What is needed: Beginning with the line containing "[cauemguimaraes](https://github.com/cauemguimaraes)" and ending with the last line of the entries below, copy each line exactly and nothing else.

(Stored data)
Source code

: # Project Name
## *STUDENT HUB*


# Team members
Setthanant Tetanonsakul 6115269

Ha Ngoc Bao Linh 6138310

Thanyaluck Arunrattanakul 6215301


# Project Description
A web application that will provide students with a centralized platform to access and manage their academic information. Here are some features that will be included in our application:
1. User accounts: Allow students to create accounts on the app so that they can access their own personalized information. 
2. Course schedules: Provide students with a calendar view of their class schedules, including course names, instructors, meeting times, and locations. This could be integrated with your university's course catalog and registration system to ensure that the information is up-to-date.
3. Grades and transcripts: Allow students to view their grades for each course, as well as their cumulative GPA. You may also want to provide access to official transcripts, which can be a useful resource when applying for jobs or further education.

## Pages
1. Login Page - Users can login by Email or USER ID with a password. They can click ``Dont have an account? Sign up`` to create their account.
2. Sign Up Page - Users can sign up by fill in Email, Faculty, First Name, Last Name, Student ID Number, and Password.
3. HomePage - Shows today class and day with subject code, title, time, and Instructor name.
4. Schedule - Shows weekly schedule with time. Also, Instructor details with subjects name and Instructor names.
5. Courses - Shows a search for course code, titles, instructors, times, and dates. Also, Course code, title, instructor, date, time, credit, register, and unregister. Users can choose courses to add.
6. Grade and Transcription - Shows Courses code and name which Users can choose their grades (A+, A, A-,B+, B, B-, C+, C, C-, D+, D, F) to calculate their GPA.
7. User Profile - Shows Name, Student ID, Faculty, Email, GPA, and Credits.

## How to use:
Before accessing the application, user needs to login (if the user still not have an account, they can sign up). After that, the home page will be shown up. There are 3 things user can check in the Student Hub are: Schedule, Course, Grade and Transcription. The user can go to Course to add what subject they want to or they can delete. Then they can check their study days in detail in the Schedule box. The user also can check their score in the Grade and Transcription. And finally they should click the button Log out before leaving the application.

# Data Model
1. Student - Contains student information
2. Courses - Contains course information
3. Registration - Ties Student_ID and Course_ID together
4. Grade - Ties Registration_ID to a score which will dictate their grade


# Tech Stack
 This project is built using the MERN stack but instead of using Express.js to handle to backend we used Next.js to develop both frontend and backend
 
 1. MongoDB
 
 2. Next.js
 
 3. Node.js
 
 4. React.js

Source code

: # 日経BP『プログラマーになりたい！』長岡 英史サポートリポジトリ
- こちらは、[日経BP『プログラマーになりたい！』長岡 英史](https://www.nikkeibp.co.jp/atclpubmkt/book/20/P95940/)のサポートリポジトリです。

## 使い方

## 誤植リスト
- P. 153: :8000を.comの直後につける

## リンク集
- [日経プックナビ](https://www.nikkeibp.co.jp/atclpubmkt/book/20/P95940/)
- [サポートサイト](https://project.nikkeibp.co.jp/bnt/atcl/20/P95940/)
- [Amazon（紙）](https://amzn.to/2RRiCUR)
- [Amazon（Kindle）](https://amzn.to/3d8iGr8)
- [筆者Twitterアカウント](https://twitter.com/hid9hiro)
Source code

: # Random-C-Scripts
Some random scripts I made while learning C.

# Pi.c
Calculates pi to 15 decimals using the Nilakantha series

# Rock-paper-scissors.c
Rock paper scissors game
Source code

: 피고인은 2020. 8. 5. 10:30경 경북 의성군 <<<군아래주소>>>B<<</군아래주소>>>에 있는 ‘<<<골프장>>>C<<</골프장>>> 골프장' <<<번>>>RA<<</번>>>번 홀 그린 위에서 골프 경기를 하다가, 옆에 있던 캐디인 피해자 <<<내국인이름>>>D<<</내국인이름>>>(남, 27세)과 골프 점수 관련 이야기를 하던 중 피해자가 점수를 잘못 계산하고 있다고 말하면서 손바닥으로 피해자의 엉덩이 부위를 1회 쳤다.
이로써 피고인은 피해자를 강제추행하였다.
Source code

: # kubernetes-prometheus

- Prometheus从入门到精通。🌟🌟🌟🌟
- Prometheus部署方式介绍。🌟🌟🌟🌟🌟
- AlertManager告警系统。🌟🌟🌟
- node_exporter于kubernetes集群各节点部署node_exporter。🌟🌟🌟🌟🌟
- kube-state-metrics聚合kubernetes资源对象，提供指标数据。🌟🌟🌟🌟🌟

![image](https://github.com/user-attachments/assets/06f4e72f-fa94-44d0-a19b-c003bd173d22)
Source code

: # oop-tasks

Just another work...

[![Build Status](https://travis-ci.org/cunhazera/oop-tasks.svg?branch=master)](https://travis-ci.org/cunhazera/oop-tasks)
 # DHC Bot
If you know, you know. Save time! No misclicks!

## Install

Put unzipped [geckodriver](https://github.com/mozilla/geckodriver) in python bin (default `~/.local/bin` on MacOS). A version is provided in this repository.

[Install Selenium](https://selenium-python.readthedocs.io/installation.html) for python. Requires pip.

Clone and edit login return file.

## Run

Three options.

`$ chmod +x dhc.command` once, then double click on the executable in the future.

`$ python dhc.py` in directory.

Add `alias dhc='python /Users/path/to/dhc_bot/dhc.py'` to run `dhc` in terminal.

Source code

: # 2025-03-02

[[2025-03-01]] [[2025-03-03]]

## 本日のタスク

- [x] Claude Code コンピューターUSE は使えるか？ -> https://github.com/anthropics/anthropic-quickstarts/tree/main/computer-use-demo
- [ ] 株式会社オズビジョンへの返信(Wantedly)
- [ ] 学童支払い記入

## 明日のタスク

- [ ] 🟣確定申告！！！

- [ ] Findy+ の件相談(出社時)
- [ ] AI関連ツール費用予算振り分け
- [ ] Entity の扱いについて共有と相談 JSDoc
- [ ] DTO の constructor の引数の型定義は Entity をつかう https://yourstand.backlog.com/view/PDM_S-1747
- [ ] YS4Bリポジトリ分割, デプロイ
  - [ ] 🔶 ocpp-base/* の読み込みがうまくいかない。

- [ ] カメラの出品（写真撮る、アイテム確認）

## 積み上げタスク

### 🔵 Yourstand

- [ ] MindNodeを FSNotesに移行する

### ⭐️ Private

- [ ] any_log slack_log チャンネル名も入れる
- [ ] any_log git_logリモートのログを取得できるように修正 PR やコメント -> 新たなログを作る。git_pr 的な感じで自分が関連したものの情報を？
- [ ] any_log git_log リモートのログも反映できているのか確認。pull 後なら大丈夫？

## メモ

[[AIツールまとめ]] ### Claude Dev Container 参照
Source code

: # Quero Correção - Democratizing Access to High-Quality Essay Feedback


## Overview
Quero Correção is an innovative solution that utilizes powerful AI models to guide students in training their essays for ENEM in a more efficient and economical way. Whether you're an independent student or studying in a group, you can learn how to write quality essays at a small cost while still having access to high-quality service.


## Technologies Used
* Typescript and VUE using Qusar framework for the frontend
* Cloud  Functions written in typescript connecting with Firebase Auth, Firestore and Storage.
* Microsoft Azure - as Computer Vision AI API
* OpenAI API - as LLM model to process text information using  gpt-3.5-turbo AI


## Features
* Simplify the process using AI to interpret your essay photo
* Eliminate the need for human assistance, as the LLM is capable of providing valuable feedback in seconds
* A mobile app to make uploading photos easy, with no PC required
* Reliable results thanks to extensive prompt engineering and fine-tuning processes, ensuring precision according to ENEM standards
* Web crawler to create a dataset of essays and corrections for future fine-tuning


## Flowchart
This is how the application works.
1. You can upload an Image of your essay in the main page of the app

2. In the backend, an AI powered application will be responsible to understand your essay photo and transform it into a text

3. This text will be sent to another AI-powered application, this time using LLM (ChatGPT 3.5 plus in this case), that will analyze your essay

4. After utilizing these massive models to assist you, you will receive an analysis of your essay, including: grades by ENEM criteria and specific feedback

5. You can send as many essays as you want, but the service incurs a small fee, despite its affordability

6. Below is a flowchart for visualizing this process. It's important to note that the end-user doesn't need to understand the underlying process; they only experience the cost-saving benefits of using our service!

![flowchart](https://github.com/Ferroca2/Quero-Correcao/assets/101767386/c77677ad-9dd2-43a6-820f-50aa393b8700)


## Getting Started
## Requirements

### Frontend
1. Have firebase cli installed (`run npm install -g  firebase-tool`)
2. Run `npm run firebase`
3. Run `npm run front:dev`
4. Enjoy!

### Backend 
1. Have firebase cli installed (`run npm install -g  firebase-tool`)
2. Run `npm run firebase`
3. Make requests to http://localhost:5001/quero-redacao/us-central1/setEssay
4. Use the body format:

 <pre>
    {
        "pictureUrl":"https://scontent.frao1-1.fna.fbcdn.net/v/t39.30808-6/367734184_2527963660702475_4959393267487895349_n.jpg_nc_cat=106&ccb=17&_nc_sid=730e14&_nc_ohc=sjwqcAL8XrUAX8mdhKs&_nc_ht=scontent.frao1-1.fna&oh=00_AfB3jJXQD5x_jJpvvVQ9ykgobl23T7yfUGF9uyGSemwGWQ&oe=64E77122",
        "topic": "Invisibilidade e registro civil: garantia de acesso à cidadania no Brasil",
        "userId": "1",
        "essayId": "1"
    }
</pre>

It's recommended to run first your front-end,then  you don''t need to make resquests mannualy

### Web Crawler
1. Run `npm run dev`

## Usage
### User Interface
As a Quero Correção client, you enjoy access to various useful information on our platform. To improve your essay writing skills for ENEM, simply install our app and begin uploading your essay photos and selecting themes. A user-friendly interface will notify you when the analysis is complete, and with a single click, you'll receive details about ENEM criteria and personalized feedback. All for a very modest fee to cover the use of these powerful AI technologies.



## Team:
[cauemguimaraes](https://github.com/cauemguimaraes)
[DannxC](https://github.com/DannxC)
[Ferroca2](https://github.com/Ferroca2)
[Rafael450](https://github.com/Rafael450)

Output for this task:
[cauemguimaraes](https://github.com/cauemguimaraes)
[DannxC](https://github.com/DannxC)
[Ferroca2](https://github.com/Ferroca2)
[Rafael450](https://github.com/Rafael450)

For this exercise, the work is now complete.